正因为如此,八旗制度不但一直没有被削弱,反而经过多次改造不断得到强化。八旗中虽然也有汉军八旗,但是因为八旗既是政治、军事组织,又是生产、生活组织,形成了自己独特的社会,包括禁止旗人与非旗人之间的通婚等等,因此八旗制度实质上已具有民族集团的性质,致使很多旗人只知其籍贯在旗与否,而不知其民族为满为汉。
清王朝比其他非汉民族王朝高出一筹的地方,还在于它能够将“多元式天下”的统治模式运用到蒙古、新疆、西藏民族与汉族的关系上,以壮大牵制汉人的力量。
在康雍乾三世,蒙古、西藏和新疆陆续进入清王朝的版图之中。从“新疆”的地名中就可以看出,清王朝认为这是她带来的新领土。

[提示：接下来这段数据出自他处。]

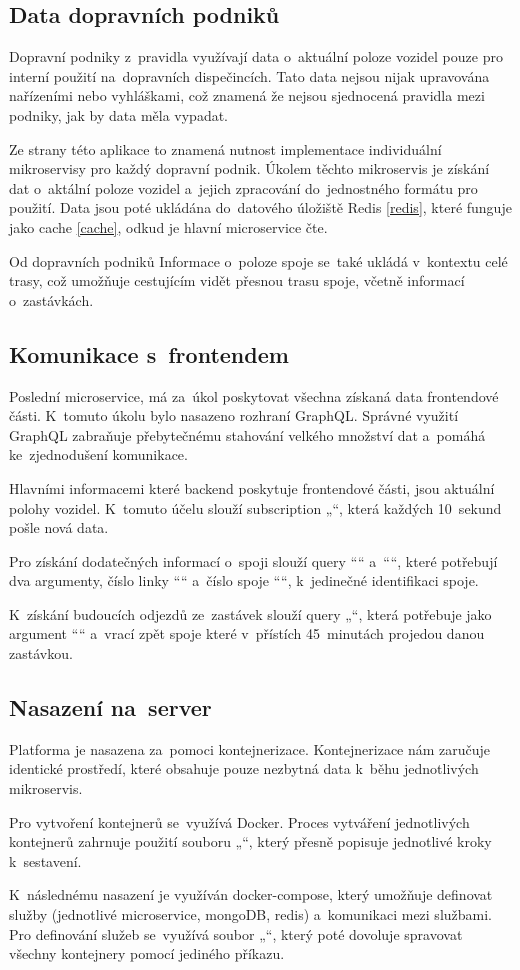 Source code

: \subsection {Data dopravních podniků}
Dopravní podniky z~pravidla využívají data o~aktuální poloze vozidel pouze pro interní použití na~dopravních dispečincích. Tato data nejsou nijak upravována nařízeními nebo vyhláškami, což znamená že nejsou sjednocená pravidla mezi podniky, jak by data měla vypadat.\par
Ze strany této aplikace to znamená nutnost implementace individuální mikroservisy pro každý dopravní podnik. Úkolem těchto mikroservis je získání dat o~aktální poloze vozidel a~jejich zpracování do~jednostného formátu pro použití. Data jsou poté ukládána do~datového úložiště Redis \ref{redis}, které funguje jako cache \ref{cache}, odkud je hlavní microservice čte.\par
Od dopravních podniků Informace o~poloze spoje se~také ukládá v~kontextu celé trasy, což umožňuje cestujícím vidět přesnou trasu spoje, včetně informací o~zastávkách.
\subsection {Komunikace s~frontendem}\label{mainBackend}
Poslední microservice, má za~úkol poskytovat všechna získaná data frontendové části. K~tomuto úkolu bylo nasazeno rozhraní GraphQL. Správné využití GraphQL zabraňuje přebytečnému stahování velkého množství dat a~pomáhá ke~zjednodušení komunikace. \cite{graphqlData} \par
Hlavními informacemi které backend poskytuje frontendové části, jsou aktuální polohy vozidel. K~tomuto účelu slouží subscription „“, která každých 10~sekund pošle nová data.\par
Pro získání dodatečných informací o~spoji slouží query ““ \newline a~““, které potřebují dva argumenty, číslo linky ““ \newline a~číslo spoje ““, k~jedinečné identifikaci spoje.\par
K~získání budoucích odjezdů ze~zastávek slouží query „“, která potřebuje jako argument ““ a~vrací zpět spoje které v~přístích 45~minutách projedou danou zastávkou.
\newpage
\subsection{Nasazení na~server}
Platforma je nasazena za~pomoci kontejnerizace. Kontejnerizace nám zaručuje identické prostředí, které obsahuje pouze nezbytná data k~běhu jednotlivých mikroservis.\par
Pro vytvoření kontejnerů se~využívá Docker. Proces vytváření jednotlivých kontejnerů zahrnuje použití souboru „“, který přesně popisuje jednotlivé kroky k~sestavení.\par
K~následnému nasazení je využíván docker-compose, který umožňuje definovat služby (jednotlivé microservice, mongoDB, redis) a~komunikaci mezi službami. Pro definování služeb se~využívá soubor „“, který poté dovoluje spravovat všechny kontejnery pomocí jediného příkazu.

然而,清王朝处理这三个地区的最基本思想是将它们看作是满族的领地而禁止汉人移居,将当地原住民看作是满族统治者的属民而禁止与汉人接触,甚至明文规定当地原住民不许学习汉文,严格禁止中华文明在这些地区的传播。
在这些地区,清王朝采用了与统治汉人地区截然不同的政策,基本上保留了传统的社会制度,给当地原住民以相当大的自治权。清王朝有意制造了一种满与蒙古、藏、维吾尔是一个政治联盟的印象,当然这都是在与汉人相对的意义上。
比如,它在颁发给当地首长的印上只刻上满文、蒙文、藏文与维吾尔文,而不刻汉文;朝见皇帝时的路线也要经过皇帝选定,尽量避开中原地区甚至所有汉人地区;皇帝接见蒙古、藏和维吾尔领袖的地方,最主要的不是首都北京,而是地处长城之外、蒙古地区内的承德,“接见”的目的是确认双方的政治关系,在很大程度上类似一种“会盟”。
清王朝还就这三个有别于“中国”的特别地区建立起独自的法律体系,并在中央六部之外设立“理藩院”,专门处理有关这三个地区的事务;将西藏地区的最高长官“驻藏大臣”、新疆地区的最高长官“伊犁将军”等职务规定为“满缺”,将理藩院的所有职务规定为“满缺”或“蒙缺”。
显然,清王朝制定这些政策的主要目的,并不是为了照顾当地的原住民,而是出于作为一个只有一百多万人口和三十万军队的民族如何统治中国的需要[8]。因为中华王朝在历史上屡屡遭受北方游牧集团的侵略,由清王朝建立的这一政治联盟无形中从心理上给了汉人以巨大的压力。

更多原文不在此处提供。